Indiantelevision.com's Digital Edge
Regulation on price & QoS can inhibit growth of triple play market
 
Indiantelevision.com Team

(16 June 2007 9:00 pm)

 

SINGAPORE: At the CommunicAsia convention this morning, Gilbert and Tobin partner Peter Waters looked at the implications of net neutrality regulation.

 

He warned that regulatory intervention to prescribe approaches to quality of service and interconnection pricing are likely to be preemptive and risky and may inhibit market development. He said that it was too early to tell what models of triple and quadruple play would emerge.

 
Existing telecom sector-specific regulatory frameworks are likely to be adequate to resolve problems should they arise based on objective SMP analysis. Any regulatory approach should be based on consumer welfare and broader economic efficiency drivers

With triple and quadruple play, data and content for a variety of services or applications is sent down the same pipe to the end customer. High speed internet access, voice telephony and cable TV make up triple play with mobile services added for quadruple play.

Simultaneously, all services are delivered over the same network infrastructure. People at home, for example, can be doing all of these things at once: home shopping over the internet; watching a World Cup final on a cable TV sports channel and downloading videos to watch later; and making international calls using VoIP.

All the applications have different quality of service requirements. Without extremely high speed broadband capacity, the services and applications cannot all perform at their optimum level over a network that treats all packets equally on a best efforts basis.

The focus of technological developments within and between IP networks has been to solve the problem of a lack of quality of service which is partly due to lack of a signalling system. Additionally, a characteristic of IP networks and of NGNs is the ability to carry heterogenous traffic with different latency/jitter requirements. Packet prioritisation has been seen as the answer.

Packets are "labelled" with "priority stamps" - information in the packet header Priority Stamps indicate to network elements and to other networks how to treat the packet. Networks need the ability to prioritise high packets with high priority stamps.

Net neutrality is the idea that all packets travelling over the internet are treated in a neutral way. Proponents of net neutrality fall into three camps. The first are the net purists. They argue that all content and applications should be available across all networks, all packets should be afforded equal speed and quality regardless of ontent or origin/affiliation.

Camp two wants content/applications neutrality. While some content/applications can be prioritised, all content/applications should be treated equally. There
must be no discrimination based on origin/affiliation and no charge for prioritisation.

Camp three advocates affiliation neutrality. Content/applications can be prioritised
differentially. Content/applications providers and end users can be charged for service differentiation. Unaffiliated providers must be offered the same terms as affiliated providers by law and not telecom regulation.

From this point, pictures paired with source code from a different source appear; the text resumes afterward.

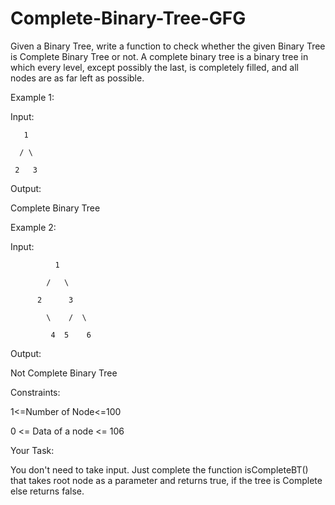 # Complete-Binary-Tree-GFG


Given a Binary Tree, write a function to check whether the given Binary Tree is Complete Binary Tree or not. A complete binary tree is a binary tree in which every level, except possibly the last, is completely filled, and all nodes are as far left as possible.


Example 1:




Input:




       1

      / \
     
     2   3
Output:





Complete Binary Tree


Example 2:


Input:


              1
         
            /   \
          
          2      3
          
            \    /  \
            
             4  5    6
Output:


Not Complete Binary Tree


Constraints:


1<=Number of Node<=100


0 <= Data of a node <= 106


Your Task:


You don't need to take input. Just complete the function isCompleteBT() that takes root node as a parameter and returns true, if the tree is Complete else returns false.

The Internet Freedom Preservation Act was introduced into the US Senate on 12 January 2007. It requires network operators to run their networks in a nondiscriminatory manner. This prevents certain types of traffic/traffic from certain sources (such as Yahoo, Google, or Amazon) from being prioritised or de-prioritised. Non-partisan introduction but sponsored by all Democrat presidential contenders.

The bill reflects the AT&T undertaking. To achieve merger clearance, AT&T/BellSouth agreed not to provide or to sell to Internet content, application, or service providers (including those affiliated with AT&T/BellSouth) any service that privileges, degrades or prioritises any packet transmitted over AT&T/BellSouth's wireline broadband internet access service based on its source, ownership or destination.

In Europe some but not all of the net neutrality issues are being debated under a different guise. The question of whether to mandate Bill and Keep (Bak) pricing for IP interconnection is the focus of the debate in Europe. There is the same risk of a collision between IP interconnection pricing and quality of service issues. Cross-network QoS consumes network resources of the non-retail provider and the costs will need to be recovered.

However Waters says that the supporters of Bak are wrong in arguing that it prevails on the current internet - paid transit is the main model. In any event, Bak peering reflects the "primitive" capabilities of the current Internet/IP which packet prioritisation/NGN address. Business models for cascading inter-operator charges are now being developed to match the technical capacity for QoS

The German regulator (BNetzA) set up an industry working group to advise on the economic aspects of IP interconnection. The initial report (Vogelsang) supported a dual charging model with Bak in the access network and element based charging in the core. The final report showed mixed support for the dual model and indicated that it may be too early to impose a model.

" We are seeing the beginnings of the debate in relation to Bak interconnection in the Asia Pacific region. Hong Kong's approach to fixed/mobile convergence foreshadows a Bak regime," said Waters.